Dos semanas más tarde, Carlos Manuel fue a buscarla a la salida de la escuela para invitarla a comer un helado y después de la larga charla que tuvieron en la heladería; por la carretera de caminada hacia la casa, le preguntó si ya le tenía la foto. Flor se lo gozó dándole caramelo y haciéndole creer que sería en otra ocasión, pero cuando estaban por llegar, hizo que cerrara los ojos mientras buscaba en el bolso, escondió sus manos tras la espalda y pidió escogiera una; si daba con la que era, el papel fotográfico sería suyo. Rieron unos minutos con la charada, durante los cuales Flor trampeaba cada vez el anhelado premio, hasta que por fin se lo entregó. La felicidad del enamorado, quien se dejó ir y le estampó un beso en la mejilla, se reflejó en su rostro, sus ojos se agrandaron, la sonrisa nacarada resaltó esplendorosa y en todo su cuerpo se balacearon las emociones con la ingenua expresividad de un niño.

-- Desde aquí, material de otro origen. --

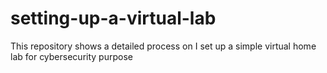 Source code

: # setting-up-a-virtual-lab
This repository shows a detailed process on I set up a simple virtual home lab for cybersecurity purpose
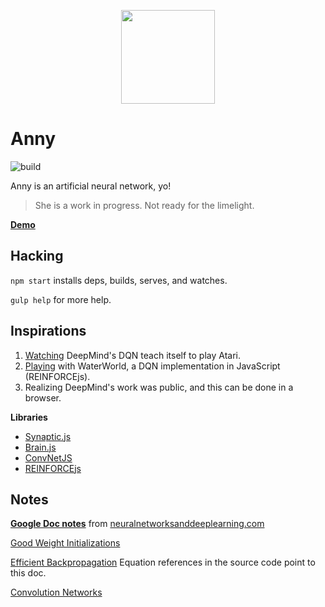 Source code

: <p align="center">
  <a href="http://levithomason.github.io/anny/">
    <img height="150" width="150" src="https://raw.githubusercontent.com/levithomason/anny/master/logo.png">
  </a>
</p>

Anny
====
![build](https://codeship.com/projects/e6501e60-0902-0133-c93c-7e3d949a1704/status?branch=master)

Anny is an artificial neural network, yo!
>She is a work in progress.  Not ready for the limelight.

[**Demo**](http://levithomason.github.io/anny/)

## Hacking

`npm start` installs deps, builds, serves, and watches.

`gulp help` for more help.

## Inspirations

1. [Watching](https://www.youtube.com/watch?v=EfGD2qveGdQ) DeepMind's DQN teach itself to play Atari.
2. [Playing](http://cs.stanford.edu/people/karpathy/reinforcejs/waterworld.html) with WaterWorld, a DQN implementation in JavaScript (REINFORCEjs).
3. Realizing DeepMind's work was public, and this can be done in a browser.

**Libraries**

- [Synaptic.js](https://github.com/cazala/synaptic)
- [Brain.js](https://github.com/cazala/synaptic)
- [ConvNetJS](https://github.com/karpathy/convnetjs)
- [REINFORCEjs](https://github.com/karpathy/reinforcejs)

## Notes

[**Google Doc notes**](https://docs.google.com/document/d/1h-G9qqp-xC_ykq-weEIjtk0IvXdmij3tCDRfP75BJUg/edit?usp=sharing) from [neuralnetworksanddeeplearning.com](http://neuralnetworksanddeeplearning.com/)

[Good Weight Initializations](https://plus.google.com/+SoumithChintala/posts/RZfdrRQWL6u)

[Efficient Backpropagation](http://yann.lecun.com/exdb/publis/pdf/lecun-98b.pdf) Equation references in the source code point to this doc.

[Convolution Networks](http://andrew.gibiansky.com/blog/machine-learning/convolutional-neural-networks/)
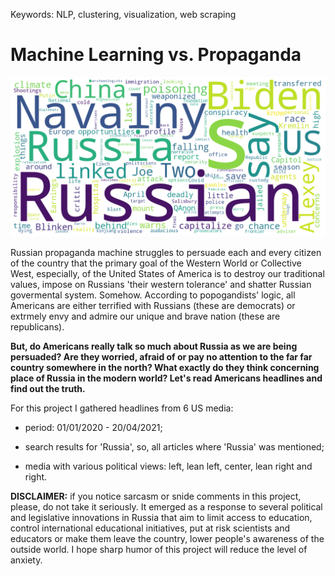 Keywords: NLP, clustering, visualization, web scraping

# Machine Learning vs. Propaganda

<img src="pictures/WordCloud.png" width="700"> 

Russian propaganda machine struggles to persuade each and every citizen of the country that the primary goal of the Western World or Collective West, especially, of the United States of America is to destroy our traditional values, impose on Russians 'their western tolerance' and shatter Russian govermental system. Somehow. According to popogandists' logic, all Americans are either terrified with Russians (these are democrats) or extrmely envy and admire our unique and brave nation (these are republicans).

**But, do Americans really talk so much about Russia as we are being persuaded? Are they worried, afraid of or pay no attention to the far far country somewhere in the north? What exactly do they think concerning place of Russia in the modern world? Let's read Americans headlines and find out the truth.**

For this project I gathered headlines from 6 US media:

- period: 01/01/2020 - 20/04/2021;

- search results for 'Russia', so, all articles where 'Russia' was mentioned;

- media with various political views: left, lean left, center, lean right and right. 


**DISCLAIMER:**
if you notice sarcasm or snide comments in this project, please, do not take it seriously. It emerged as a response to several political and legislative innovations in Russia that aim to limit access to education, control international educational initiatives, put at risk scientists and educators or make them leave the country, lower people's awareness of the outside world. I hope sharp humor of this project will reduce the level of anxiety.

Los muchachos siguieron viéndose por un tiempo, y Carlos Manuel reprodujo el retrato en una hermosa pintura que le regaló más adelante a Flor, sin atreverse a manifestarle sus deseos de que fueran algo más que amigos; no había afán y deseaba que antes lo amara; pero mientras tanto le resultó otro pretendiente a ella, más maduro y con quien estableció una relación formal, aprobada por sus padres, ya que era un buen partido para casarse y aunque era muy niña, en el pueblo no era raro que las jovencitas de diez y seis o diez y siete años, se casaran con hombres de veinticinco o treinta. Por lo tanto dejó de verse con el chico, a quien siempre vio como un amigo, en especial porque era casi de su misma edad y lo que tenía en mente era ennoviarse con posibilidades de arreglar una boda. El joven entró en un estado de desesperación tal, que su abuela lo notó y se propuso averiguar qué sucedía a su consentido. Una vez lo supo, como su mejor amiga y consejera, lo llevó donde una vieja comadre que sabía de brebajes y conjuros de amor, contando con la foto que tenía, con el fin de centrar la atención de los sentimientos de Flor en su acongojado nieto.

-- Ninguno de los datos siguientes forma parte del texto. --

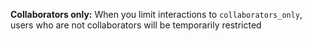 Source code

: **Collaborators only:** When you limit interactions to `collaborators_only`, users who are not collaborators will be temporarily restricted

A las pocas semanas, Carlos comenzó a notar que le pasaban acontecimientos sorpresivos muy raros y negativos. Se le perdían cosas de modo extraño, las chicas se burlaban de él en público, Flor no lo saludaba y una racha de mala suerte lo acompañaba a todas partes donde llegaba o por doquier iba, al punto en que ya inquieto y asustado le comentó los hechos a la abuela, quien lo acompañó de nuevo donde la conjuradora, quien les informó al enterarse de lo ocurrido, que la imagen estaba rezada y además la chiquilla tenía un contra. La única solución era hacerle un exorcismo a las atribulaciones generadas. Además de lo que ella haría, Carlos debía encender una veladora permanente en casa, lavar la fotografía con agua fresca, secarla al sol, quemarla en un campo abierto y echar al viento las cenizas, de manera que éste se las llevara a sus espaldas, lo cual no evitaría que la muchacha, quien ya estaba enterada de que trató de amarrarla por la fuerza manipuladora de un embrujo amoroso, lo odiara de muerte para siempre.